Both in Europe and in Italy, frozen products are experiencing a continuous increase in consumption up to an annual rate of 2.7% for a market value of over 100 billion Euros. IIAS data referring to 2019 show a national consumption of 849,900 tons (+1.3% compared to 2018), corresponding to a per capita annual consumption of more than 14 kg, for a total estimated market value of 4,400/4,700 million Euros.
In addition to other products such as fish, recipe dishes, desserts and fruit, plant foods are the driving forces of the sector. In 2019, vegetables accounted for more than 43% of Retail and both simple vegetables such as peas, followed by spinach, green beans and potatoes, and all kinds of soups and minestrone soups have returned to growth .

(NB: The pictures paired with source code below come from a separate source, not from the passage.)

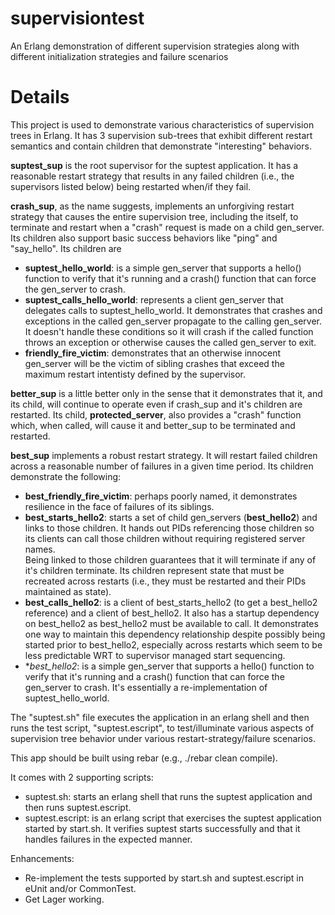 supervisiontest
===============

An Erlang demonstration of different supervision strategies along with different initialization strategies and failure scenarios

Details
==============

This project is used to demonstrate various characteristics of supervision trees
in Erlang.  It has 3 supervision sub-trees that exhibit different restart semantics
and contain children that demonstrate "interesting" behaviors.

**suptest_sup** is the root supervisor for the suptest application.  It has a
reasonable restart strategy that results in any failed children (i.e., the 
supervisors listed below) being restarted when/if they fail.

**crash_sup**, as the name suggests, implements an unforgiving restart strategy that
causes the entire supervision tree, including the itself, to terminate and
restart when a "crash" request is made on a child gen_server.  Its children also
support basic success behaviors like "ping" and "say_hello".  Its children are
   - **suptest_hello_world**: is a simple gen_server that supports a hello() 
   	 function to verify that it's running and a crash() function that can force
   	 the gen_server to crash.
   - **suptest_calls_hello_world**: represents a client gen_server that delegates
     calls to suptest_hello_world.  It demonstrates that crashes and exceptions
     in the called gen_server propagate to the calling gen_server.  It doesn't
     handle these conditions so it will crash if the called function throws an
     exception or otherwise causes the called gen_server to exit.
   - **friendly_fire_victim**: demonstrates that an otherwise innocent gen_server
     will be the victim of sibling crashes that exceed the maximum restart
     intentisty defined by the supervisor.

**better_sup** is a little better only in the sense that it demonstrates that it, and
its child, will continue to operate even if crash_sup and it's children are 
restarted.  Its child, **protected_server**, also provides a "crash" function which,
when called, will cause it and better_sup to be terminated and restarted.

**best_sup** implements a robust restart strategy.  It will restart failed children
across a reasonable number of failures in a given time period. Its children 
demonstrate the following:
   - **best_friendly_fire_victim**: perhaps poorly named, it demonstrates resilience
     in the face of failures of its siblings.
   - **best_starts_hello2**: starts a set of child gen_servers (**best_hello2**) 
     and links to those children.  It hands out PIDs referencing those children 
     so its clients can call those children without requiring registered server names.  
     Being linked to those children guarantees that it will terminate if any of 
     it's children terminate.  Its children represent state that must be 
     recreated across restarts (i.e., they must be restarted and their PIDs
     maintained as state).
   - **best_calls_hello2**: is a client of best_starts_hello2 (to get a best_hello2
   	 reference) and a client of best_hello2.  It also has a startup dependency
   	 on best_hello2 as best_hello2 must be available to call. It demonstrates one
   	 way to maintain this dependency relationship despite possibly being started
   	 prior to best_hello2, especially across restarts which seem to be less
   	 predictable WRT to supervisor managed start sequencing.
   - **best_hello2*: is a simple gen_server that supports a hello() 
     function to verify that it's running and a crash() function that can force
     the gen_server to crash.  It's essentially a re-implementation of 
     suptest_hello_world.

The "suptest.sh" file executes the application in an erlang shell and then runs
the test script, "suptest.escript", to test/illuminate various aspects of supervision
tree behavior under various restart-strategy/failure scenarios.

This app should be built using rebar (e.g., ./rebar clean compile).

It comes with 2 supporting scripts:
   - suptest.sh: starts an erlang shell that runs the suptest application and then
     runs suptest.escript.
   - suptest.escript: is an erlang script that exercises the suptest application
     started by start.sh.  It verifies suptest starts successfully and that it
     handles failures in the expected manner.
     
Enhancements:
   - Re-implement the tests supported by start.sh and suptest.escript in eUnit
     and/or CommonTest.
   - Get Lager working.
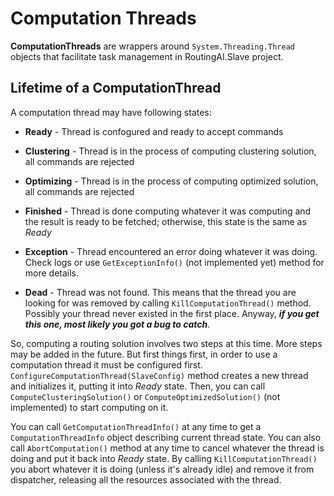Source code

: # Computation Threads #
**ComputationThreads** are wrappers around `System.Threading.Thread` objects that facilitate task management in RoutingAI.Slave project.

## Lifetime of a ComputationThread #

A computation thread may have following states:

- **Ready** - Thread is confogured and ready to accept commands

- **Clustering** - Thread is in the process of computing clustering solution, all commands are rejected

- **Optimizing** - Thread is in the process of computing optimized solution, all commands are rejected

- **Finished** - Thread is done computing whatever it was computing and the result is ready to be fetched; otherwise, this state is the same as *Ready*

- **Exception** - Thread encountered an error doing whatever it was doing. Check logs or use `GetExceptionInfo()` (not implemented yet) method for more details.

- **Dead** - Thread was not found. This means that the thread you are looking for was removed by calling `KillComputationThread()` method. Possibly your thread never existed in the first place. Anyway, ***if you get this one, most likely you got a bug to catch***.

So, computing a routing solution involves two steps at this time. More steps may be added in the future. But first things first, in order to use a computation thread it must be configured first. `ConfigureComputationThread(SlaveConfig)` method creates a new thread and initializes it, putting it into *Ready* state. Then, you can call `ComputeClusteringSolution()` or `ComputeOptimizedSolution()` (not implemented) to start computing on it.

You can call `GetComputationThreadInfo()` at any time to get a `ComputationThreadInfo` object describing current thread state. You can also call `AbortComputation()` method at any time to cancel whatever the thread is doing and put it back into *Ready* state. By calling `KillComputationThread()` you abort whatever it is doing (unless it's already idle) and remove it from dispatcher, releasing all the resources associated with the thread.



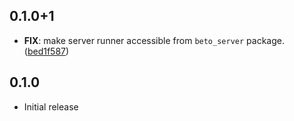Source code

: ## 0.1.0+1

 - **FIX**: make server runner accessible from `beto_server` package. ([bed1f587](https://github.com/blaugold/beto/commit/bed1f587b9665841eb737d783de6002b62ce7220))

## 0.1.0

 - Initial release

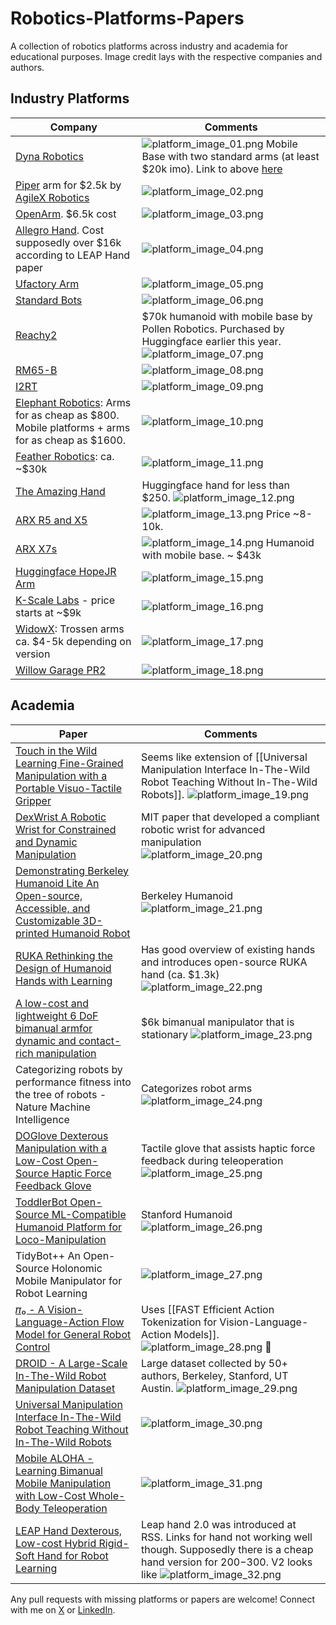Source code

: # Robotics-Platforms-Papers

A collection of robotics platforms across industry and academia for educational purposes. Image credit lays with the respective companies and authors.

## Industry Platforms

| Company | Comments |
|-------|-------|
| [Dyna Robotics](https://www.dyna.co/) | ![platform_image_01.png](images/platform_image_01.png) Mobile Base with two standard arms (at least $20k imo). Link to above [here](https://www.linkedin.com/posts/dyna-robotics_cleanshow2025-robotics-automation-activity-7366903965462003713-40xB?utm_source=share&utm_medium=member_desktop&rcm=ACoAABSV-R4BLe26RUcv3ZDc9EKe58cRlXKz8O8) |
| [Piper](https://global.agilex.ai/products/piper) arm for $2.5k by [AgileX Robotics](https://global.agilex.ai/pages/about-us) | ![platform_image_02.png](images/platform_image_02.png) |
| [OpenArm](https://github.com/enactic/openarm). $6.5k cost | ![platform_image_03.png](images/platform_image_03.png) |
| [Allegro Hand](https://www.allegrohand.com/?gad_source=1&gad_campaignid=21343116219&gbraid=0AAAAA9UNdCx_a9ovFh8C1jpO0fg2CgIxe&gclid=CjwKCAjwtrXFBhBiEiwAEKen1yZzFNLVnxucm3Pu7FraqHEa33LmQwF7H-VHnctP5Q5-Asm_xQv0IBoChKgQAvD_BwE). Cost supposedly over $16k according to LEAP Hand paper | ![platform_image_04.png](images/platform_image_04.png) |
| [Ufactory Arm](https://www.ufactory.us/?utm_source=google&utm_medium=cpc&utm_campaign=competitorsaisa&utm_term=ur&gad_source=1&gad_campaignid=22247466162&gbraid=0AAAAApkOHBCXVyg-3N4z2NMVbNN4x8Hpy&gclid=CjwKCAjwk7DFBhBAEiwAeYbJsX-UCjeetiMaLv2gJDxo9XbBT2ssLuWmWGtq4MRxVJvQ-wp1wRRgyxoCbOsQAvD_BwE) | ![platform_image_05.png](images/platform_image_05.png) |
| [Standard Bots](https://standardbots.com/?utm_term=cobots&utm_campaign=Search-HighValue&utm_source=adwords&utm_medium=ppc&hsa_acc=7267437431&hsa_cam=22846672441&hsa_grp=183461319255&hsa_ad=680186556473&hsa_src=g&hsa_tgt=kwd-304891322623&hsa_kw=cobots&hsa_mt=b&hsa_net=adwords&hsa_ver=3&gad_source=1&gad_campaignid=22846672441&gbraid=0AAAAABoFo6iSiMPcya4mZ98dAuyINwvLn&gclid=CjwKCAjwk7DFBhBAEiwAeYbJseTpTkBng-Ujyhn-TYrXs36dixGhTThXJSJMFRzToWIJIFNjUEZfXhoCgi8QAvD_BwE) | ![platform_image_06.png](images/platform_image_06.png) |
| [Reachy2](https://fortune.com/2025/04/14/ai-company-hugging-face-buys-humanoid-robot-company-pollen-robotics-reachy-2/) | $70k humanoid with mobile base by Pollen Robotics. Purchased by Huggingface earlier this year. ![platform_image_07.png](images/platform_image_07.png) |
| [RM65-B](https://www.realman-robotics.com/rm65-ae1.html) | ![platform_image_08.png](images/platform_image_08.png) |
| [I2RT](https://i2rt.com/products/yam-manipulator) | ![platform_image_09.png](images/platform_image_09.png) |
| [Elephant Robotics](https://shop.elephantrobotics.com/?utm_term=elephant%20robotics&utm_campaign=%E3%80%90%E4%B8%8D%E8%83%BD%E8%B6%85%E8%BF%87430%E3%80%91Elephantrobotics%E5%93%81%E7%89%8C%E5%90%8D&utm_source=adwords&utm_medium=ppc&dm_acc=3657328933&dm_cam=15616166851&dm_grp=131630769775&dm_ad=570368651482&dm_src=g&dm_tgt=kwd-443848233998&dm_kw=elephant%20robotics&dm_mt=b&dm_net=adwords&dm_ver=3&gad_source=1&gbraid=0AAAAACw-MsX4f1-oFC9YTqdkcso9cTihy&gclid=Cj0KCQjwlMfABhCWARIsADGXdy8mvXngKkAZZ0NyIAoEWhgrBYjIz_5fFLeX91ds-k-yrcSb-PQiNr0aAjBSEALw_wcB): Arms for as cheap as $800. Mobile platforms + arms for as cheap as $1600. | ![platform_image_10.png](images/platform_image_10.png) |
| [Feather Robotics](https://feather.dev/): ca. ~$30k | ![platform_image_11.png](images/platform_image_11.png) |
| [The Amazing Hand](https://github.com/pollen-robotics/AmazingHand) | Huggingface hand for less than $250. ![platform_image_12.png](images/platform_image_12.png) |
| [ARX R5 and X5](https://github.com/ARXroboticsX) | ![platform_image_13.png](images/platform_image_13.png) Price ~8-10k. |
| [ARX X7s](https://github.com/ARXroboticsX) | ![platform_image_14.png](images/platform_image_14.png) Humanoid with mobile base. ~ $43k |
| [Huggingface HopeJR Arm](https://huggingface.co/docs/lerobot/hope_jr) | ![platform_image_15.png](images/platform_image_15.png) |
| [K-Scale Labs](https://www.kscale.dev/) - price starts at ~$9k | ![platform_image_16.png](images/platform_image_16.png) |
| [WidowX](https://www.trossenrobotics.com/widowx-250): Trossen arms  ca. $4-5k depending on version | ![platform_image_17.png](images/platform_image_17.png) |
| [Willow Garage PR2](https://www.youtube.com/watch?v=J4m_tEEStiw&ab_channel=SquigglemomandFriends) | ![platform_image_18.png](images/platform_image_18.png) |

## Academia

| Paper | Comments |
|-------|-------|
| [Touch in the Wild Learning Fine-Grained Manipulation with a Portable Visuo-Tactile Gripper](https://arxiv.org/html/2507.15062v1) | Seems like extension of [[Universal Manipulation Interface In-The-Wild Robot Teaching Without In-The-Wild Robots]]. ![platform_image_19.png](images/platform_image_19.png) |
| [DexWrist A Robotic Wrist for Constrained and Dynamic Manipulation](https://arxiv.org/html/2507.01008v1) | MIT paper that developed a compliant robotic wrist for advanced manipulation ![platform_image_20.png](images/platform_image_20.png) |
| [Demonstrating Berkeley Humanoid Lite An Open-source, Accessible, and Customizable 3D-printed Humanoid Robot](https://arxiv.org/html/2504.17249v1) | Berkeley Humanoid ![platform_image_21.png](images/platform_image_21.png) |
| [RUKA Rethinking the Design of Humanoid Hands with Learning](https://ruka-hand.github.io/) | Has good overview of existing hands and introduces open-source RUKA hand (ca. $1.3k) ![platform_image_22.png](images/platform_image_22.png) |
| [A low-cost and lightweight 6 DoF bimanual armfor dynamic and contact-rich manipulation](https://arxiv.org/pdf/2502.16908) | $6k bimanual manipulator that is stationary ![platform_image_23.png](images/platform_image_23.png) |
| Categorizing robots by performance fitness into the tree of robots - Nature Machine Intelligence | Categorizes robot arms ![platform_image_24.png](images/platform_image_24.png) |
| [DOGlove Dexterous Manipulation with a Low-Cost Open-Source Haptic Force Feedback Glove](https://arxiv.org/html/2502.07730v1) | Tactile glove that assists haptic force feedback during teleoperation ![platform_image_25.png](images/platform_image_25.png) |
| [ToddlerBot Open-Source ML-Compatible Humanoid Platform for Loco-Manipulation](https://toddlerbot.github.io/) | Stanford Humanoid ![platform_image_26.png](images/platform_image_26.png) |
| TidyBot++ An Open-Source Holonomic Mobile Manipulator for Robot Learning | ![platform_image_27.png](images/platform_image_27.png) |
| [𝜋₀ - A Vision-Language-Action Flow Model for General Robot Control](https://arxiv.org/html/2410.24164v3) | Uses [[FAST Efficient Action Tokenization for Vision-Language-Action Models]]. ![platform_image_28.png](images/platform_image_28.png) 🔎 |
| [DROID - A Large-Scale In-The-Wild Robot Manipulation Dataset](https://arxiv.org/html/2403.12945v2) | Large dataset collected by 50+ authors, Berkeley, Stanford, UT Austin. ![platform_image_29.png](images/platform_image_29.png) |
| [Universal Manipulation Interface In-The-Wild Robot Teaching Without In-The-Wild Robots](https://arxiv.org/html/2402.10329v3) | ![platform_image_30.png](images/platform_image_30.png) |
| [Mobile ALOHA - Learning Bimanual Mobile Manipulation with Low-Cost Whole-Body Teleoperation](https://arxiv.org/html/2401.02117v1) | ![platform_image_31.png](images/platform_image_31.png) |
| [LEAP Hand Dexterous, Low-cost Hybrid Rigid-Soft Hand for Robot Learning](https://v2-adv.leaphand.com/#) | Leap hand 2.0 was introduced at RSS. Links for hand not working well though. Supposedly there is a cheap hand version for $200-$300. V2 looks like ![platform_image_32.png](images/platform_image_32.png) |

Any pull requests with missing platforms or papers are welcome! Connect with me on [X](@alexkoven) or [LinkedIn](https://www.linkedin.com/in/alexander-nettekoven/).

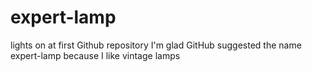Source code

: # expert-lamp
lights on at first Github repository
I'm glad GitHub suggested the name expert-lamp
because I like vintage lamps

Frozen foods maintain over time the nutritional value and organoleptic properties of the original food, thus reducing, as a secondary effect, food wastes resulting from the deterioration of the product itself. For these reasons, the cold supply chain and its management assume a role of fundamental importance for maintaining the efficiency of the process and the quality of the product during the processing, deep-freezing, and conservation phases, up to the display on sale counters and final consumption. A proper management of the cold chain must therefore respond to multiple objectives:
- Increase of production sustainability and improvement of the quality of the frozen product. In this respect, digitalized management allows the monitoring of temperature fluctuations, which are the main cause of degradation at the expense of product quality and safety.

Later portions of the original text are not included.